I was in the same situation. Kinda still am and clawing myself out of it. First off I'd say stop beating yourself up and thinking there's something wrong or off putting about you because there's really not.

The only way to make friends really is to start interacting with people and nurturing some of those relationships, whether it's as someone said, sending fb messages or joining a group you're interested in. I know that sounds like cliche advice but it's true. After that, I find I have to be proactive and persistent about it to get anywhere (suggesting things to do with a new person, regularly going to a group etc) which feels uncomfortable because y'know, I have a fear of social interactions, but it's the only way to overcome that fear and stop being lonely.

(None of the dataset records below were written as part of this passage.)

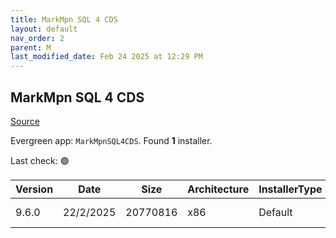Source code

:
 ```yaml
---
title: MarkMpn SQL 4 CDS
layout: default
nav_order: 2
parent: M
last_modified_date: Feb 24 2025 at 12:29 PM
---
```


## MarkMpn SQL 4 CDS

[Source](https://markcarrington.azurewebsites.net/sql-4-cds/sql-4-cds-ssms-edition/)

Evergreen app: `MarkMpnSQL4CDS`. Found **1** installer.

Last check: 🟢

| Version | Date      | Size     | Architecture | InstallerType | Type | URI                                                                                                                                                                                            |
| ------- | --------- | -------- | ------------ | ------------- | ---- | ---------------------------------------------------------------------------------------------------------------------------------------------------------------------------------------------- |
| 9.6.0   | 22/2/2025 | 20770816 | x86          | Default       | msi  | [https://github.com/MarkMpn/Sql4Cds/releases/download/v9.6.0/MarkMpn.Sql4Cds.SSMS.20.Setup.msi](https://github.com/MarkMpn/Sql4Cds/releases/download/v9.6.0/MarkMpn.Sql4Cds.SSMS.20.Setup.msi) |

This website really changed things round for me, despite having known about it for probably years been never paying it much attention: http://www.succeedsocially.com/


----------



## iCod

I don't have real life friends, but I do have online friends.
During summertime, when I'm out of school, and have nobody to talk to (My family actually ignores me, even during dinner) I turn to people online, mainly in multilayer video games or, forums such as these.
Sure, I'm not going out and meeting new people face to face, but chatting with people online is just something that I enjoy doing so much. When you're out in the real world, nobody knows you, and you don't even know if you have any similar interests.
When I'm playing a video game, or on a forum, _everybody _is there because they share at least _one _thing in common with each other (love for the game, the forum topic, etc) therefore, it makes creating relationships with these people both quicker, and so much more easier.


----------